At GTC DC in Washington DC, NVIDIA announced NVIDIA BioBERT, an optimized version of BioBERT. BioBERT is an extension of the pre-trained language model BERT, that was created specifically for biomedical and clinical domains.
For context, over 4.5 billion words were used to train BioBERT, compared to 3.3 billion for BERT. BioBERT was built to address the nuances of biomedical and clinical text (which each have their own distinct writing styles, vocabulary and jargon). However, training large language models like BioBERT is computationally expensive. The original authors from Korea University reported that it took them over 10 days to pre-train BioBERT on 8 32GB NVIDIA V100 GPUs.
NVIDIA’s BioBERT, an optimized version of the implementation presented in the original BioBERT paper, leverages automatic mixed precision arithmetic and Tensor Cores on NVIDIA V100 GPUs producing faster training times while maintaining target accuracy. It also provides efficient scale out to multiple GPUs for both pre-training and fine-tuning.
The goal of this work is to make it fast and easy for the biomedical community to use the state of the art NLP models in pursuit of the next medical breakthrough.

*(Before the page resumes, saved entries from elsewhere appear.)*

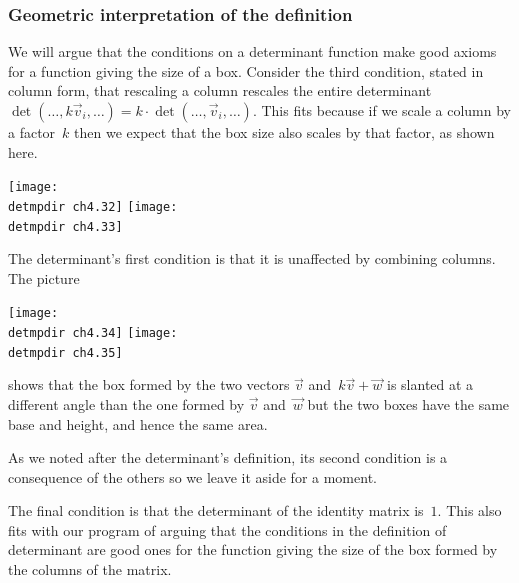 \begin{frame}\vspace*{-1ex}
  \frametitle{Geometric interpretation of the definition}
We will argue that the conditions on a determinant function make good
axioms for a function giving the size of a box.
Consider the third condition, stated in column form, that  
rescaling a column rescales the entire determinant
$\det(\ldots,k\vec{v}_i,\ldots)=k\cdot\det(\ldots,\vec{v}_i,\ldots)$.
This fits because if we scale a column by a factor~$k$ then 
we expect that the box size also
scales by that factor, as shown here. 
\begin{center}
  \texttt{[image: \\detmpdir ch4.32]}
  \qquad
  \texttt{[image: \\detmpdir ch4.33]}
\end{center}

\pause
The determinant's first condition is that it is unaffected by 
combining columns.
The picture 
\begin{center}
  \texttt{[image: \\detmpdir ch4.34]}
  \quad
  \texttt{[image: \\detmpdir ch4.35]}
\end{center}   
shows that the box
formed by the two vectors $\vec{v}$ and~$k\vec{v}+\vec{w}$ 
is slanted at a different angle than the one formed
by $\vec{v}$ and~$\vec{w}$ but the two boxes have
the same base and height, and hence the same area.
\end{frame}
\begin{frame}
As we noted after the determinant's definition, 
its second condition is a consequence of the 
others so we leave it aside for a moment.  

The final condition is that the determinant of the identity matrix is~$1$.
This also fits 
with our program of arguing that the conditions in the 
definition of determinant are good ones for the function
giving the size of the box formed by the columns of the matrix.
\end{frame}




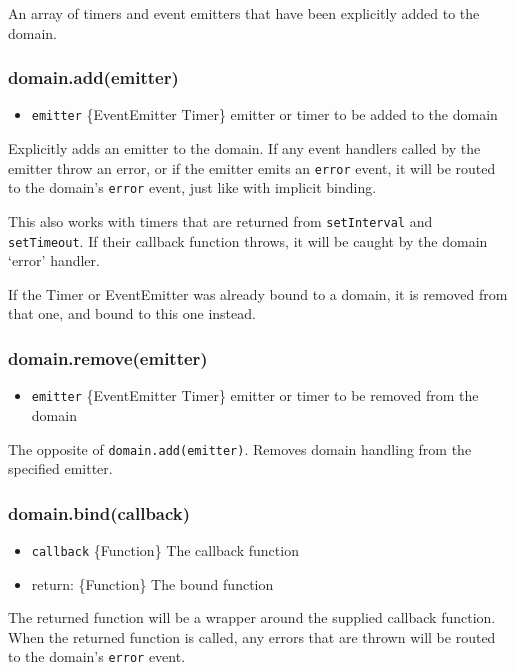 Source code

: An array of timers and event emitters that have been explicitly added to
the domain.

\subsubsection{domain.add(emitter)}

\begin{itemize}
\item
  \texttt{emitter} \{EventEmitter \textbar{} Timer\} emitter or timer to
  be added to the domain
\end{itemize}

Explicitly adds an emitter to the domain. If any event handlers called
by the emitter throw an error, or if the emitter emits an \texttt{error}
event, it will be routed to the domain's \texttt{error} event, just like
with implicit binding.

This also works with timers that are returned from \texttt{setInterval}
and \texttt{setTimeout}. If their callback function throws, it will be
caught by the domain `error' handler.

If the Timer or EventEmitter was already bound to a domain, it is
removed from that one, and bound to this one instead.

\subsubsection{domain.remove(emitter)}

\begin{itemize}
\item
  \texttt{emitter} \{EventEmitter \textbar{} Timer\} emitter or timer to
  be removed from the domain
\end{itemize}

The opposite of \texttt{domain.add(emitter)}. Removes domain handling
from the specified emitter.

\subsubsection{domain.bind(callback)}

\begin{itemize}
\item
  \texttt{callback} \{Function\} The callback function
\item
  return: \{Function\} The bound function
\end{itemize}

The returned function will be a wrapper around the supplied callback
function. When the returned function is called, any errors that are
thrown will be routed to the domain's \texttt{error} event.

For comparison, pre-training BioBERT using Automatic Mixed Precision takes less than 3 days on a NVIDIA DGX-2, which contains 16 32GB NVIDIA V100 GPUs. With the excellent scaling that these scripts provide, this entire process can be done in less than 3 hours using a 32 node DGX-2 cluster.
Unlike the original fine-tuning scripts, the ones provided in NVIDIA’s BioBERT support scaling to multiple GPUs. They also provide improved performance through Automatic Mixed Precision as seen in the second graph below. For fast inference, these models can be deployed using TensorRT Inference Server.